LISTED RECORDS
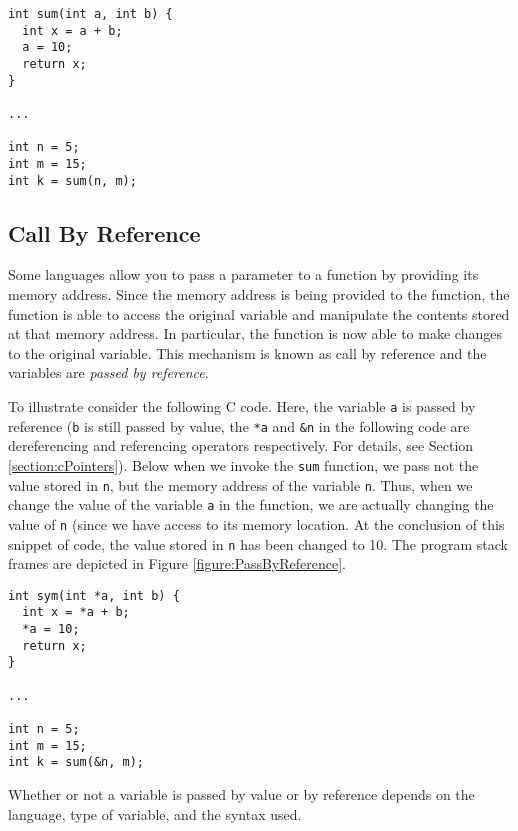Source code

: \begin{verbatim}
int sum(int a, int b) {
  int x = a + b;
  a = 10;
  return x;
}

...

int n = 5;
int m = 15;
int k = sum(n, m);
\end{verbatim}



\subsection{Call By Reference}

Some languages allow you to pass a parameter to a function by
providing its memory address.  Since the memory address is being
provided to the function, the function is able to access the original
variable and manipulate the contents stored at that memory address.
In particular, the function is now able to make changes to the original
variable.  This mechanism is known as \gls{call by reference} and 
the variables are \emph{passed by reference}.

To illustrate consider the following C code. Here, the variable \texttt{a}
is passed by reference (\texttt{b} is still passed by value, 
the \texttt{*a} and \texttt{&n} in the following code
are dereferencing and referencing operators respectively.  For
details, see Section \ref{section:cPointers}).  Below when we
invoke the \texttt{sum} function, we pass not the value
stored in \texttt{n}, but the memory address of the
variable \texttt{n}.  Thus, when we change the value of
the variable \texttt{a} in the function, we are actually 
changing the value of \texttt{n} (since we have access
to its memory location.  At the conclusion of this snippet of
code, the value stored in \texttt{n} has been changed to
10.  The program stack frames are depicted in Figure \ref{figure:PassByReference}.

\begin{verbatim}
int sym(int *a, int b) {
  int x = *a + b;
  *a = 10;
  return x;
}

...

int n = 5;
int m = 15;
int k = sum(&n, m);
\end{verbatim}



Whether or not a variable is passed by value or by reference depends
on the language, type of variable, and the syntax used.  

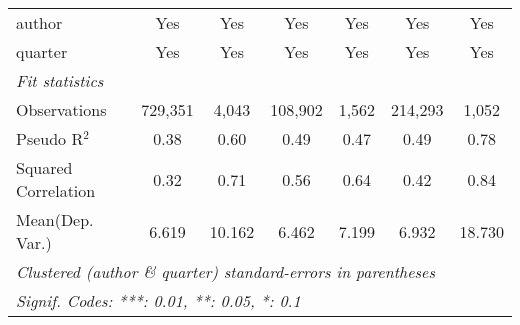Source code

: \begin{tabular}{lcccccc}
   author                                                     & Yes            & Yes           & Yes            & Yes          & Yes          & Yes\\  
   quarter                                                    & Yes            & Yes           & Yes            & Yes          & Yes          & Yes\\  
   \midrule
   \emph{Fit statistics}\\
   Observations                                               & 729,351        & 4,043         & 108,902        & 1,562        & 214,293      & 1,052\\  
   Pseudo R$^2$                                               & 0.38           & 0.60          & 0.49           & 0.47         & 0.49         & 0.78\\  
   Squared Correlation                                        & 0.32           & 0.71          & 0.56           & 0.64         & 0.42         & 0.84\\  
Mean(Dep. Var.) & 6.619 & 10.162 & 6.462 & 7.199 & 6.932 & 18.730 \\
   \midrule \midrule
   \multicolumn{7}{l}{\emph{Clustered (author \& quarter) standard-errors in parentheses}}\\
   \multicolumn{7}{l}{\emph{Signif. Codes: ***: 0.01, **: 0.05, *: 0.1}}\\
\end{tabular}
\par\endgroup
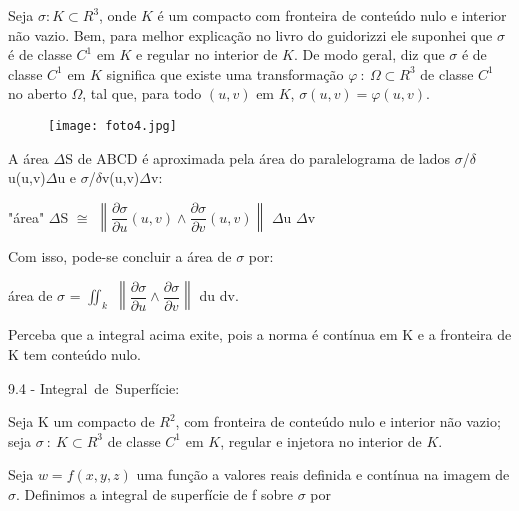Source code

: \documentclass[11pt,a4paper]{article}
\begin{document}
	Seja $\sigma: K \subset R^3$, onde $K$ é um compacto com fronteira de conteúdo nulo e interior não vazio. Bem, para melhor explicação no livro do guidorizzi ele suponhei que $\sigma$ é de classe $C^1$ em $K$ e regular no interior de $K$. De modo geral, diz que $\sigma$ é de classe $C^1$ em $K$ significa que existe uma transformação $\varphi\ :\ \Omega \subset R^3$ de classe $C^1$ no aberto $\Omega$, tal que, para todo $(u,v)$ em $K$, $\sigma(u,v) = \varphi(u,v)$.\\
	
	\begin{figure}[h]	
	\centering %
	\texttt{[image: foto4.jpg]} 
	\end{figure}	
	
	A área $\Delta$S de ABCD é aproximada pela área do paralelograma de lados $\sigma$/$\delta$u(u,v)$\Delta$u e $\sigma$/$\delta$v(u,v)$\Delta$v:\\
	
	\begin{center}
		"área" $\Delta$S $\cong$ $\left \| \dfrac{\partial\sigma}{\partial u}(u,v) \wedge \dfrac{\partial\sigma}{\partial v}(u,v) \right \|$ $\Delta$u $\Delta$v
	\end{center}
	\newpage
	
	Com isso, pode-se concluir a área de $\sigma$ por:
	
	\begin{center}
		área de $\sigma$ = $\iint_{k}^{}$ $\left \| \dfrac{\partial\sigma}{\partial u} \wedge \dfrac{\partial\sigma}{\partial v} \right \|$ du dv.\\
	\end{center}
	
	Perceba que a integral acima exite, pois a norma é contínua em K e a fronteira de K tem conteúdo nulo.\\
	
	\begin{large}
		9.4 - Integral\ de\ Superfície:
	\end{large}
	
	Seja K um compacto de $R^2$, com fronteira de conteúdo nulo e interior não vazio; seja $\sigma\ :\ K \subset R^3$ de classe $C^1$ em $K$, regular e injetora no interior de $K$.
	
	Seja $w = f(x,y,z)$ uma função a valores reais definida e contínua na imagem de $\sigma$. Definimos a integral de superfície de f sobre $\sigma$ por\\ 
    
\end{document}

TASK INSTRUCTIONS
Everything in the entries above should be transcribed exactly, apart from the pictures.

RESPONSE TO THIS EXERCISE
Source code

: \begin{verbatim}
int sum(int a, int b) {
  int x = a + b;
  a = 10;
  return x;
}

...

int n = 5;
int m = 15;
int k = sum(n, m);
\end{verbatim}



\subsection{Call By Reference}

Some languages allow you to pass a parameter to a function by
providing its memory address.  Since the memory address is being
provided to the function, the function is able to access the original
variable and manipulate the contents stored at that memory address.
In particular, the function is now able to make changes to the original
variable.  This mechanism is known as \gls{call by reference} and 
the variables are \emph{passed by reference}.

To illustrate consider the following C code. Here, the variable \texttt{a}
is passed by reference (\texttt{b} is still passed by value, 
the \texttt{*a} and \texttt{&n} in the following code
are dereferencing and referencing operators respectively.  For
details, see Section \ref{section:cPointers}).  Below when we
invoke the \texttt{sum} function, we pass not the value
stored in \texttt{n}, but the memory address of the
variable \texttt{n}.  Thus, when we change the value of
the variable \texttt{a} in the function, we are actually 
changing the value of \texttt{n} (since we have access
to its memory location.  At the conclusion of this snippet of
code, the value stored in \texttt{n} has been changed to
10.  The program stack frames are depicted in Figure \ref{figure:PassByReference}.

\begin{verbatim}
int sym(int *a, int b) {
  int x = *a + b;
  *a = 10;
  return x;
}

...

int n = 5;
int m = 15;
int k = sum(&n, m);
\end{verbatim}



Whether or not a variable is passed by value or by reference depends
on the language, type of variable, and the syntax used.  

Source code

: \begin{tabular}{lcccccc}
   author                                                     & Yes            & Yes           & Yes            & Yes          & Yes          & Yes\\  
   quarter                                                    & Yes            & Yes           & Yes            & Yes          & Yes          & Yes\\  
   \midrule
   \emph{Fit statistics}\\
   Observations                                               & 729,351        & 4,043         & 108,902        & 1,562        & 214,293      & 1,052\\  
   Pseudo R$^2$                                               & 0.38           & 0.60          & 0.49           & 0.47         & 0.49         & 0.78\\  
   Squared Correlation                                        & 0.32           & 0.71          & 0.56           & 0.64         & 0.42         & 0.84\\  
Mean(Dep. Var.) & 6.619 & 10.162 & 6.462 & 7.199 & 6.932 & 18.730 \\
   \midrule \midrule
   \multicolumn{7}{l}{\emph{Clustered (author \& quarter) standard-errors in parentheses}}\\
   \multicolumn{7}{l}{\emph{Signif. Codes: ***: 0.01, **: 0.05, *: 0.1}}\\
\end{tabular}
\par\endgroup
Source code

: \documentclass[11pt,a4paper]{article}
\begin{document}
	Seja $\sigma: K \subset R^3$, onde $K$ é um compacto com fronteira de conteúdo nulo e interior não vazio. Bem, para melhor explicação no livro do guidorizzi ele suponhei que $\sigma$ é de classe $C^1$ em $K$ e regular no interior de $K$. De modo geral, diz que $\sigma$ é de classe $C^1$ em $K$ significa que existe uma transformação $\varphi\ :\ \Omega \subset R^3$ de classe $C^1$ no aberto $\Omega$, tal que, para todo $(u,v)$ em $K$, $\sigma(u,v) = \varphi(u,v)$.\\
	
	\begin{figure}[h]	
	\centering %
	\texttt{[image: foto4.jpg]} 
	\end{figure}	
	
	A área $\Delta$S de ABCD é aproximada pela área do paralelograma de lados $\sigma$/$\delta$u(u,v)$\Delta$u e $\sigma$/$\delta$v(u,v)$\Delta$v:\\
	
	\begin{center}
		"área" $\Delta$S $\cong$ $\left \| \dfrac{\partial\sigma}{\partial u}(u,v) \wedge \dfrac{\partial\sigma}{\partial v}(u,v) \right \|$ $\Delta$u $\Delta$v
	\end{center}
	\newpage
	
	Com isso, pode-se concluir a área de $\sigma$ por:
	
	\begin{center}
		área de $\sigma$ = $\iint_{k}^{}$ $\left \| \dfrac{\partial\sigma}{\partial u} \wedge \dfrac{\partial\sigma}{\partial v} \right \|$ du dv.\\
	\end{center}
	
	Perceba que a integral acima exite, pois a norma é contínua em K e a fronteira de K tem conteúdo nulo.\\
	
	\begin{large}
		9.4 - Integral\ de\ Superfície:
	\end{large}
	
	Seja K um compacto de $R^2$, com fronteira de conteúdo nulo e interior não vazio; seja $\sigma\ :\ K \subset R^3$ de classe $C^1$ em $K$, regular e injetora no interior de $K$.
	
	Seja $w = f(x,y,z)$ uma função a valores reais definida e contínua na imagem de $\sigma$. Definimos a integral de superfície de f sobre $\sigma$ por\\ 
    
\end{document}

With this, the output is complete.